Scan the data for "editor" and copy the lines it appears in.

*** EXERCISE DATA ***

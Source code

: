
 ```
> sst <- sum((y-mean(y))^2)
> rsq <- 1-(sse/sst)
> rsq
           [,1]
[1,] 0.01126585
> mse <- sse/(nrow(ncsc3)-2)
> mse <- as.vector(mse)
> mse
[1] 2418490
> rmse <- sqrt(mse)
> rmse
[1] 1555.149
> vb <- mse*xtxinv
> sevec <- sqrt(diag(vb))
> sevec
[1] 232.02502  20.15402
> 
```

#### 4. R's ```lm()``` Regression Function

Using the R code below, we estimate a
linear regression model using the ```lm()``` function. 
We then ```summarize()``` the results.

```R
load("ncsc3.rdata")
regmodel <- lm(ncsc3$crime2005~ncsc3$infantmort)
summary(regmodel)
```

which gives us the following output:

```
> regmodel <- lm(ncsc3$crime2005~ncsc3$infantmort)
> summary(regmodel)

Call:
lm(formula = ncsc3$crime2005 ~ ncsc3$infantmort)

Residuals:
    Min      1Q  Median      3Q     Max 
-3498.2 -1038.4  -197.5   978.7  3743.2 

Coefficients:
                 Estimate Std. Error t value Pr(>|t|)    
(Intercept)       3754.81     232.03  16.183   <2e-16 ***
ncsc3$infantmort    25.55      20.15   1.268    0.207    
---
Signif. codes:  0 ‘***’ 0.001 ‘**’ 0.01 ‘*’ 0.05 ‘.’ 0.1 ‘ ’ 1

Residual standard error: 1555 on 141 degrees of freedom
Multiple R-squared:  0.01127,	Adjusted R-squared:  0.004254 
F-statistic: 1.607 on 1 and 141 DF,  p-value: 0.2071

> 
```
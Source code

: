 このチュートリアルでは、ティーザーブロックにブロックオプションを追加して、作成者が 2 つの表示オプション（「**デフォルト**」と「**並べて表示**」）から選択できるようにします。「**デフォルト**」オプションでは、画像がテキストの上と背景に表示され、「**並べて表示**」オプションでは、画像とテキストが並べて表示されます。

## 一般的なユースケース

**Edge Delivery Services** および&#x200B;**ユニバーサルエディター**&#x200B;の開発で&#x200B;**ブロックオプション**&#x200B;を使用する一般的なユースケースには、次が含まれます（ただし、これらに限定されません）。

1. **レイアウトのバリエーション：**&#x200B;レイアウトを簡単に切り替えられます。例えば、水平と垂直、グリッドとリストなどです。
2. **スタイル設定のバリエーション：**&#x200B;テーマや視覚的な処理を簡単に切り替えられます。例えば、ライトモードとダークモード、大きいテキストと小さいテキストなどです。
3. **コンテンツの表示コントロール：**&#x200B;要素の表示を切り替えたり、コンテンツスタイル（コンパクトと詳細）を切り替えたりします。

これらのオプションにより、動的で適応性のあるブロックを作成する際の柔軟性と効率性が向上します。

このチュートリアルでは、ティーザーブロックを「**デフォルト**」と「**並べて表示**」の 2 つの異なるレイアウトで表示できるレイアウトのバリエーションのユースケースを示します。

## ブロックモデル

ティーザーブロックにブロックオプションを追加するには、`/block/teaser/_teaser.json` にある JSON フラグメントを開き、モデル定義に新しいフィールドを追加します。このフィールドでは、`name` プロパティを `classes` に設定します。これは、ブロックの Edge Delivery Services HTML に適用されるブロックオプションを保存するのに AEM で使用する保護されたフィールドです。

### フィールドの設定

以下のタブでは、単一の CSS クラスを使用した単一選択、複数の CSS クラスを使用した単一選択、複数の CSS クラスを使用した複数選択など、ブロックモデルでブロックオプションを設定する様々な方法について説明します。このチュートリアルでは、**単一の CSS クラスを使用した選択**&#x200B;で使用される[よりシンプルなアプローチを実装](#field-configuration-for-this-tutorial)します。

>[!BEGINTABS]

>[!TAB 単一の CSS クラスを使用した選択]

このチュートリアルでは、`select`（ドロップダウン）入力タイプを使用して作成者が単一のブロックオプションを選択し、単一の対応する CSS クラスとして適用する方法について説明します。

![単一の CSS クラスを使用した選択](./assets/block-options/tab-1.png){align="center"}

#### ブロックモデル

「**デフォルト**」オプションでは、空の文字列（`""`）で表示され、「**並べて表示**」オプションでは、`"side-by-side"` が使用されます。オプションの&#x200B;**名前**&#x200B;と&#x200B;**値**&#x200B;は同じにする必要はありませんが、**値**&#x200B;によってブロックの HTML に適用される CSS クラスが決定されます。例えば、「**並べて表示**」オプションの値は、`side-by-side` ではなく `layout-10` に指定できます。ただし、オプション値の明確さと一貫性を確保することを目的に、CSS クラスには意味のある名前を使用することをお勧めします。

***
*** EXERCISE DATA ***

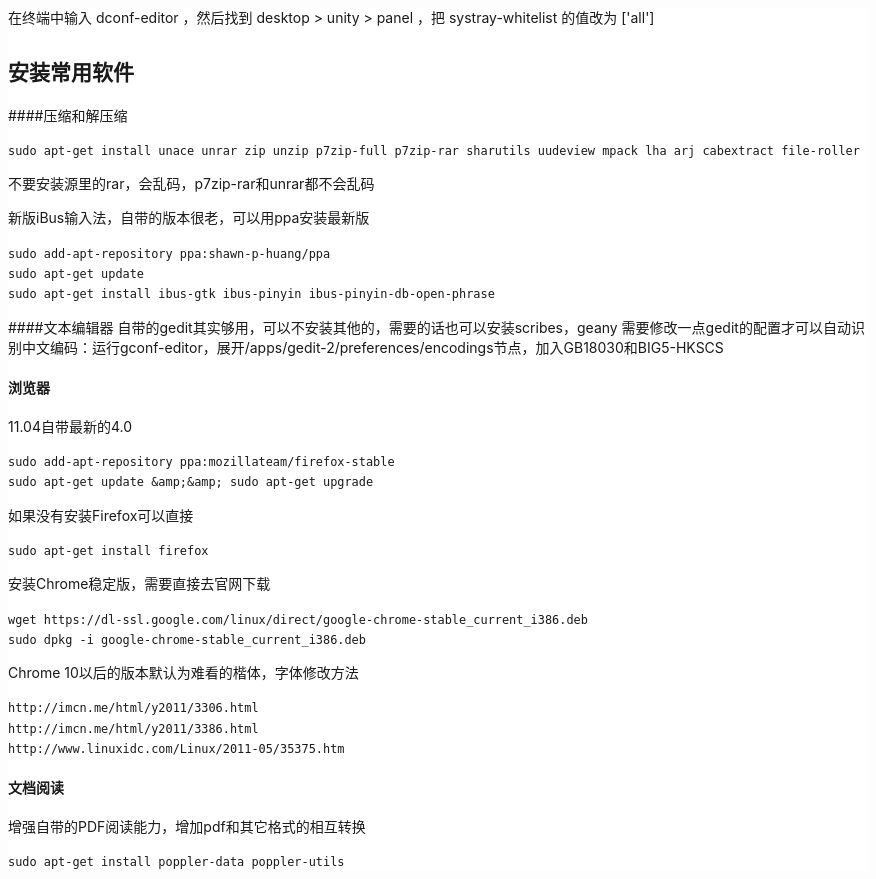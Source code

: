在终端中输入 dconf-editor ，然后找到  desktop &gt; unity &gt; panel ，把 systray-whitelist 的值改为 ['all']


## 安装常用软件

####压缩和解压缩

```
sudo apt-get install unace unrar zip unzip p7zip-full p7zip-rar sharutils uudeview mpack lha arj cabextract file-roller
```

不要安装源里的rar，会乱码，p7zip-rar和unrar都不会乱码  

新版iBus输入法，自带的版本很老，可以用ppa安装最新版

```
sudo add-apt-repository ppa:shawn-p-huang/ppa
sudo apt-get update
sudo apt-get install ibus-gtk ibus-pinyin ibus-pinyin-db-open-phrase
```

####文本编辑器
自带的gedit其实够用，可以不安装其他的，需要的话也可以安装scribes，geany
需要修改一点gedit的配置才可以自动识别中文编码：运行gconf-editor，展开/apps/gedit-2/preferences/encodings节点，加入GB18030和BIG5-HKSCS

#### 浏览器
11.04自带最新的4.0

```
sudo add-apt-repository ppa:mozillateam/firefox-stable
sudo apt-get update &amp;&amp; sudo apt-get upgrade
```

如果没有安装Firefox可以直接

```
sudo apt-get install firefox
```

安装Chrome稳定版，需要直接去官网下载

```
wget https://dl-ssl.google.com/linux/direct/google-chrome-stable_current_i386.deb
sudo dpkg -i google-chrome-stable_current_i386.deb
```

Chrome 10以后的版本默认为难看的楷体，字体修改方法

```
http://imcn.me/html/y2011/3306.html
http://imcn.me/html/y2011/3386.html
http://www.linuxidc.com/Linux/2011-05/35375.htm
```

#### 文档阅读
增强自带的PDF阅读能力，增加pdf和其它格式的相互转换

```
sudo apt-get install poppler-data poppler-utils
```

***

* _RESULT OF THIS TASK_
:在终端中输入 dconf-editor ，然后找到  desktop &gt; unity &gt; panel ，把 systray-whitelist 的值改为 ['all']
需要修改一点gedit的配置才可以自动识别中文编码：运行gconf-editor，展开/apps/gedit-2/preferences/encodings节点，加入GB18030和BIG5-HKSCS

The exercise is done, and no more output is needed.